To be sure, Kate couldn’t recall when she’d seen any male so darkly attractive. Not during her season, anyway. And certainly not back home in the country, where she lived surrounded by her strapping older brothers, all of them golden-locked and ice-gray-eyed like her formidable father.

Papa was presently with Kate’s mother and brothers at Beasley Park, their family estate in Somersetshire. A beautiful property. Kate had spent a great deal of her childhood there, gamboling over the forget-me-not–covered grounds. It was where her parents had met and fallen in love when they were children themselves. A special place they returned to often, bringing Kate and her brothers with them.

Their visits had become less frequent of late, with good reason. On her great-grandfather’s death last year, Kate’s father had lost his courtesy title. No longer Viscount St. Clare, he had become the Earl of Allendale. As a consequence, the family now resided almost exclusively at Worth House, the seat of the earldom in Hertfordshire.

They were a close-knit bunch, albeit a slightly ramshackle one as far as society was concerned. Rumors still managed to cling from the past. Whispers that Papa was illegitimate and that the title he’d inherited wasn’t truly his but instead belonged to some odious distant cousin.

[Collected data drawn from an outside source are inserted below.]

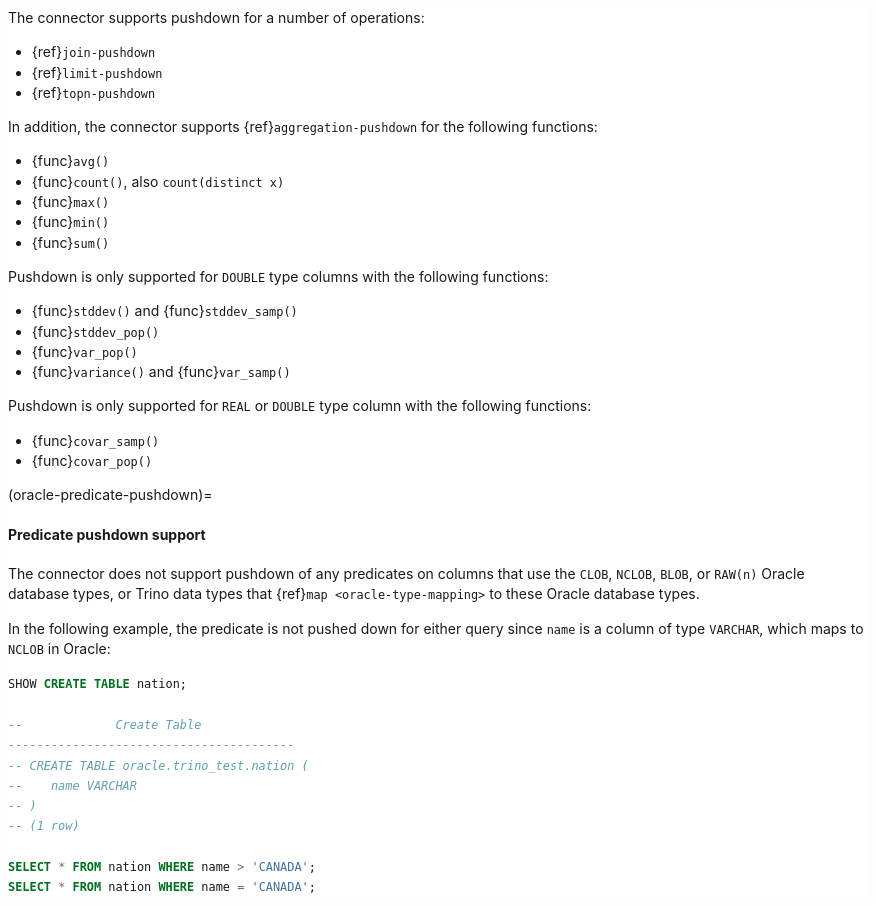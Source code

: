 The connector supports pushdown for a number of operations:

- {ref}`join-pushdown`
- {ref}`limit-pushdown`
- {ref}`topn-pushdown`

In addition, the connector supports {ref}`aggregation-pushdown` for the
following functions:

- {func}`avg()`
- {func}`count()`, also `count(distinct x)`
- {func}`max()`
- {func}`min()`
- {func}`sum()`

Pushdown is only supported for `DOUBLE` type columns with the
following functions:

- {func}`stddev()` and {func}`stddev_samp()`
- {func}`stddev_pop()`
- {func}`var_pop()`
- {func}`variance()` and {func}`var_samp()`

Pushdown is only supported for `REAL` or `DOUBLE` type column
with the following functions:

- {func}`covar_samp()`
- {func}`covar_pop()`


```{include} pushdown-correctness-behavior.fragment
```

```{include} join-pushdown-enabled-false.fragment
```

(oracle-predicate-pushdown)=
#### Predicate pushdown support

The connector does not support pushdown of any predicates on columns that use
the `CLOB`, `NCLOB`, `BLOB`, or `RAW(n)` Oracle database types, or Trino
data types that {ref}`map <oracle-type-mapping>` to these Oracle database types.

In the following example, the predicate is not pushed down for either query
since `name` is a column of type `VARCHAR`, which maps to `NCLOB` in
Oracle:

```sql
SHOW CREATE TABLE nation;

--             Create Table
----------------------------------------
-- CREATE TABLE oracle.trino_test.nation (
--    name VARCHAR
-- )
-- (1 row)

SELECT * FROM nation WHERE name > 'CANADA';
SELECT * FROM nation WHERE name = 'CANADA';
```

It was why Kate was in London alone instead of in company with her parents. Mama had thought it preferable for Aunt Jane to bring Kate out. And Aunt Jane had done so, to miserable effect. Six months later, her season at an end, Kate was still unmarried.

Still ungovernable.

Tomorrow she would be traveling down to Somersetshire to join her family for Christmas, having achieved none of the things her parents had wished for her.

Kate tied the gentleman’s handkerchief tighter around her throbbing finger. Her mouth settled into a pensive frown.

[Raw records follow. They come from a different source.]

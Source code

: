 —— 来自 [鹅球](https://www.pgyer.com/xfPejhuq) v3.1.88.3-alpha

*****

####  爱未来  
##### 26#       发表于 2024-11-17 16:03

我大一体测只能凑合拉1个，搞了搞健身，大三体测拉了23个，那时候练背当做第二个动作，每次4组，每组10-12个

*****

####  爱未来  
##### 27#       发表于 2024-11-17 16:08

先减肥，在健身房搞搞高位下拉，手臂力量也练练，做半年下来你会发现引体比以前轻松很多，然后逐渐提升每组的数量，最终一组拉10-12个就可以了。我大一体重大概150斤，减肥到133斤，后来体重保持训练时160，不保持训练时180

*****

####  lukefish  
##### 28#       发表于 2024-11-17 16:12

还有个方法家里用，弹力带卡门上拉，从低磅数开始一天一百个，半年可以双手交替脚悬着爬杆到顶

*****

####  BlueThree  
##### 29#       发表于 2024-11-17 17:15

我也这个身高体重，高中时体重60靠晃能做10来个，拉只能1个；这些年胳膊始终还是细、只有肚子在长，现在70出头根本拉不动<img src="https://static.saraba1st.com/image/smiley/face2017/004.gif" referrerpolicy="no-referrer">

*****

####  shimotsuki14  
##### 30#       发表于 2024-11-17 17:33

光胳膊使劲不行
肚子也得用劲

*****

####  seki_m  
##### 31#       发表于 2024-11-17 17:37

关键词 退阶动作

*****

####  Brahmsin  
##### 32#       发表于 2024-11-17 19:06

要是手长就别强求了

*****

She was too willful, that was the problem. And no gentleman wanted to shackle himself to a difficult wife, no matter how beautiful she might be. A man wanted a wife who was demure and biddable. A wife willing to dim her intellect and ability so that he could shine the brighter.

Kate would die, rather.

And anyway, what kind of man was intimidated by a woman merely because she could rival him in thought and deed? None worth having. Not as far as she was concerned.

“How can you call him handsome when he was so unforgivably unpleasant?” Christine wondered. “Rude, officious, and really quite—”

“Handsome,” Kate said again. “Why haven’t we seen him before?”

“Because he’s no gentleman, clearly,” Christine replied.

“Rubbish. He was well-spoken. And did you see how he carried himself?”

“I’m sorry, no.” Christine resumed walking down Bond Street. “I was rather distracted by his hydrophobic dog biting your hand.”

Kate kept pace with her friend. “It wasn’t his dog.”

“He claimed it was,” Christine said.

“He was lying.”

“I don’t know why he would. If the dog didn’t belong to him, what business had he in defending it? Or in taking it away from here?”

Kate gathered her heavy skirts in her hands as she sidestepped a puddle. “He was rescuing it, of course.”

Christine cast her a dubious glance. “Him?

“Yes, the very man. Rude, officious, handsome, and…alarmingly tender-hearted, it seems. At least”—Kate smiled—“when it comes to dogs.”

A frown puckered Christine’s brow. “I wonder who he was?”

“I don’t know.” Kate’s shoulders set with determination. “But I intend to find out.”